Personally I dig stop-motion animation, for the simple conscious fact that there's a lot of blood and sweat going on behind the scenes just to get an object to move. You can imagine what it takes to get a character to move an arm, and you extrapolate that effort into a feature length film with a lot more things happening concurrently on screen, and you're likely to appreciate this artform a lot more, with new found respect for it.
$9.99 is an amazing piece of stop-motion animation coupled with a tremendously engaging story made up of multiple narrative threads, and a myriad of characters attempting to tackle their respective problems in life. It begins with a bang literally, where a homeless man (Geoffrey Rush) with a gun in hand, asks Jim Peck (Anthony LaPaglia) for a cigarette and a light, before launching into some really clever moments about manipulation. It's an excellent start to jolt you into realizing that this film isn't just another walk in the park, and as it plays on, you'd discover its brilliance in its commentary about life, as seen from the experiences of the residents in an apartment block.

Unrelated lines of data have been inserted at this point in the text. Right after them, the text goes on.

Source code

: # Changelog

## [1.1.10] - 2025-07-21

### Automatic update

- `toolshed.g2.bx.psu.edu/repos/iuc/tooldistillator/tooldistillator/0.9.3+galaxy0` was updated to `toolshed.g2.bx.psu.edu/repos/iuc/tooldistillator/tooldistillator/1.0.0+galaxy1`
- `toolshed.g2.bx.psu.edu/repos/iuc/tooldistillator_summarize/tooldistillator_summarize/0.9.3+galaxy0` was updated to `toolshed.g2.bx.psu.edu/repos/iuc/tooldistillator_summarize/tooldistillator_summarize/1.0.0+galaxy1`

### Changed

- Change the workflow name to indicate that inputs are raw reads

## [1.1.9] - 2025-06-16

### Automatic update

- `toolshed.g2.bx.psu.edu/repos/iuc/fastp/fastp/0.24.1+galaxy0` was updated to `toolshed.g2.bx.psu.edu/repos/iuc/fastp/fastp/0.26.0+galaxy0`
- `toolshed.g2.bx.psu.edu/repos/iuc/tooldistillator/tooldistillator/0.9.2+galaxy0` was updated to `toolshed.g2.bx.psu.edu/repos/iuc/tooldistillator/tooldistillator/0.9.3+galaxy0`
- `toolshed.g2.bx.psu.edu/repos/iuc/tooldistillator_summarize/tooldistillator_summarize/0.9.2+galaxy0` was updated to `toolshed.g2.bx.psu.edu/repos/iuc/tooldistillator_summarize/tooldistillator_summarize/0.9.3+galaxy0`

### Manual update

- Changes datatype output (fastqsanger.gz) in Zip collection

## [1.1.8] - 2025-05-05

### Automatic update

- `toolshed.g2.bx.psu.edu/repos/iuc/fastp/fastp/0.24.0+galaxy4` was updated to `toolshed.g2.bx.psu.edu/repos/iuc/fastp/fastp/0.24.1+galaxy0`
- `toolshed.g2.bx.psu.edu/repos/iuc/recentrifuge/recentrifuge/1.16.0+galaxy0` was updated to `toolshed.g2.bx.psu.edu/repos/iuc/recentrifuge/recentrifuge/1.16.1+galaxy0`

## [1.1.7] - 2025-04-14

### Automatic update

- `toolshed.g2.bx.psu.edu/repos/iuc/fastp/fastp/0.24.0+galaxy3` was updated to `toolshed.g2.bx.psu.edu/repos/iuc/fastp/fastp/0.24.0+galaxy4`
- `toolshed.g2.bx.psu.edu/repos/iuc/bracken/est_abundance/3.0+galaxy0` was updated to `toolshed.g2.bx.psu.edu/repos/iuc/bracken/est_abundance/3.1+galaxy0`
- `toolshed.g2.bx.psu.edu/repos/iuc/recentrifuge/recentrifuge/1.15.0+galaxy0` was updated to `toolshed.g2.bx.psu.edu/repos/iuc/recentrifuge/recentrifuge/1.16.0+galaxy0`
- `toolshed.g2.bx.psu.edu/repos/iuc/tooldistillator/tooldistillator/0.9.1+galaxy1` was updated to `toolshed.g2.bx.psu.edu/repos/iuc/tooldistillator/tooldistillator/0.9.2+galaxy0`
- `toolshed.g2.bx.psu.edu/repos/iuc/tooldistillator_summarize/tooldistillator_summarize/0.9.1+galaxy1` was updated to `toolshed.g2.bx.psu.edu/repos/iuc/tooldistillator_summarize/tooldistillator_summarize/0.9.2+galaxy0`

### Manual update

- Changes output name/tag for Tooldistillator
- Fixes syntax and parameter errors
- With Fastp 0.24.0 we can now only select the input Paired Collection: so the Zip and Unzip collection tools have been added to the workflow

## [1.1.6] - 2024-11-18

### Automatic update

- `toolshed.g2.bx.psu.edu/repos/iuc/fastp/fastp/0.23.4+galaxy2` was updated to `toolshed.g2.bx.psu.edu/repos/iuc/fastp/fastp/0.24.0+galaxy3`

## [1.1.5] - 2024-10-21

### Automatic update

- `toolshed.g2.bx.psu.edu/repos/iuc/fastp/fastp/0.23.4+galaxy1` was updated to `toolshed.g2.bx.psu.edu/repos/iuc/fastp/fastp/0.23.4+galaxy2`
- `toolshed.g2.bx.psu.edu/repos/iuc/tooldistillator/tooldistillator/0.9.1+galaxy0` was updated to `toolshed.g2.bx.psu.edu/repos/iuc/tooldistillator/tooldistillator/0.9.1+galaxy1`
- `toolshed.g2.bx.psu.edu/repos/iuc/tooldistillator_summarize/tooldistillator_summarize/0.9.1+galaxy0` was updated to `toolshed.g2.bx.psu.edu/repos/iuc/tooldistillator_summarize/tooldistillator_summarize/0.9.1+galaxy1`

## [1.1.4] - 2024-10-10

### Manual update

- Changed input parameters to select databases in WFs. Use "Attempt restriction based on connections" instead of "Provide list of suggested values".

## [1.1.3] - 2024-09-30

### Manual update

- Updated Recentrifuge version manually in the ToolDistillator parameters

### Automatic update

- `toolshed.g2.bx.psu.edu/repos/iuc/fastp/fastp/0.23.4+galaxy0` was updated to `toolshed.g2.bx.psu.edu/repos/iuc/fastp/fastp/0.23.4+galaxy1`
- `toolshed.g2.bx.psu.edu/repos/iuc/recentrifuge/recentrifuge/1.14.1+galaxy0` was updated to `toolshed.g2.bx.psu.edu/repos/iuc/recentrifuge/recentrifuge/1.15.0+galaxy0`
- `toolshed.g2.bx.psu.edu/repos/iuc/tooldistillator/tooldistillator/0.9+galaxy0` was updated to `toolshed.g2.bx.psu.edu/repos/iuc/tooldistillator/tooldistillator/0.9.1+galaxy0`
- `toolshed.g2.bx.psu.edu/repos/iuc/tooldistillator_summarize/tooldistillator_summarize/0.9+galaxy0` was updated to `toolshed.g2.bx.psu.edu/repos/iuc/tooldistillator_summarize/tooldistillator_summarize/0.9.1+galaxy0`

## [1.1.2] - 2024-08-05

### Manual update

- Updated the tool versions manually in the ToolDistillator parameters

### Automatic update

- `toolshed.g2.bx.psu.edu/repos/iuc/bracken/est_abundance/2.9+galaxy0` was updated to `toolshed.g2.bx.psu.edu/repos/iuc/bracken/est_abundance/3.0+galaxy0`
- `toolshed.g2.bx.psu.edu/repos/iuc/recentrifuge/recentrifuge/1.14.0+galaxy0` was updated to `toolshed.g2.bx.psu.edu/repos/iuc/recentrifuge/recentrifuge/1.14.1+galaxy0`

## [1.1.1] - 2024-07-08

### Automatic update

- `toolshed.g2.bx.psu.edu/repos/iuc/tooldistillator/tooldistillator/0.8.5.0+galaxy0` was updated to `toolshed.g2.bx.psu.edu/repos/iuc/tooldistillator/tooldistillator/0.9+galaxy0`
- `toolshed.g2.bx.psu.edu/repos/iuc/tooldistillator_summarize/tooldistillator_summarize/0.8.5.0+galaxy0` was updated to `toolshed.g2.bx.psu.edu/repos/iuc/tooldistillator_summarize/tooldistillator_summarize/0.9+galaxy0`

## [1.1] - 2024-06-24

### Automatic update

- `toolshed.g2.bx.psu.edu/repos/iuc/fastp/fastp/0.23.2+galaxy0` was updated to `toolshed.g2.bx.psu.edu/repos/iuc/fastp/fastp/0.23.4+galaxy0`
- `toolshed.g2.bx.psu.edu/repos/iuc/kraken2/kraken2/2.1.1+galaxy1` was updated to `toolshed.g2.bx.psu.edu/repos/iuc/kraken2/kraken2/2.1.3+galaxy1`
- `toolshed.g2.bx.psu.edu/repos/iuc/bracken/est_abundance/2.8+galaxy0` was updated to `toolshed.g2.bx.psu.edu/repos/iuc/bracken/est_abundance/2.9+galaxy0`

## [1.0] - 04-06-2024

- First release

We have a family of three, with Jim who might just need his karma checked for encountering really antagonizing moments involving death, and his two sons Dave (Samuel Johnson) and Lenny (Ben Mendelsohn), the former being unemployed and is found to be central to the narrative, and the latter being a Repo-man finding himself falling, and obsessing over the love by new neighbour and supermodel Tanita (Leeanna Walsman), who has a fetish for a hairless body. Then there's a lonely old man who finds the world constantly passing him by with nobody interested in hearing him talk a bit (well, because he's long-winded as well), finding a companion in an angel, whom he asks incessantly about Heaven. Then there's a boy who has a friend in his piggy bank, and a couple on the verge of being married having to fall out because one of them refuses to grow up.
The “$9.99” comes from the price of a catalog of books, one of which touts to hold The Meaning of Life which Dave buys. Unfortunately, the characters here seem to be caught up in living their own lives and falling victim to respective challenges life presents itself, and so every effort that Dave wants to share gets spurned, and we the audience, unfortunately, don't get to hear if there are any insights to that. But of course we all know that there's no silver bullet, and the characters here, though the course of this emotionally moving film, learn of that meaning as it applies in their own, with the old man determined to take a more proactive approach, to a connection between a father and a son, to love found and running parallel to that, a love broken because of sacrifices that one has to make, or the lack thereof, and the maturing of a young child.
I guess nobody scoffs at animation, especially one that targets the mature audience – check out that Dr Manhattan moment. I've new found respect for stop-motion animation, and for the filmmakers involved in producing this fine piece of work. The attention to detail is incredible, never at any moment hinting that they had cut some corners and compromised quality. The score too is as beautiful as it is memorable. Definitely highly recommended, and easily one of the few films I thoroughly enjoyed in the festival lineup.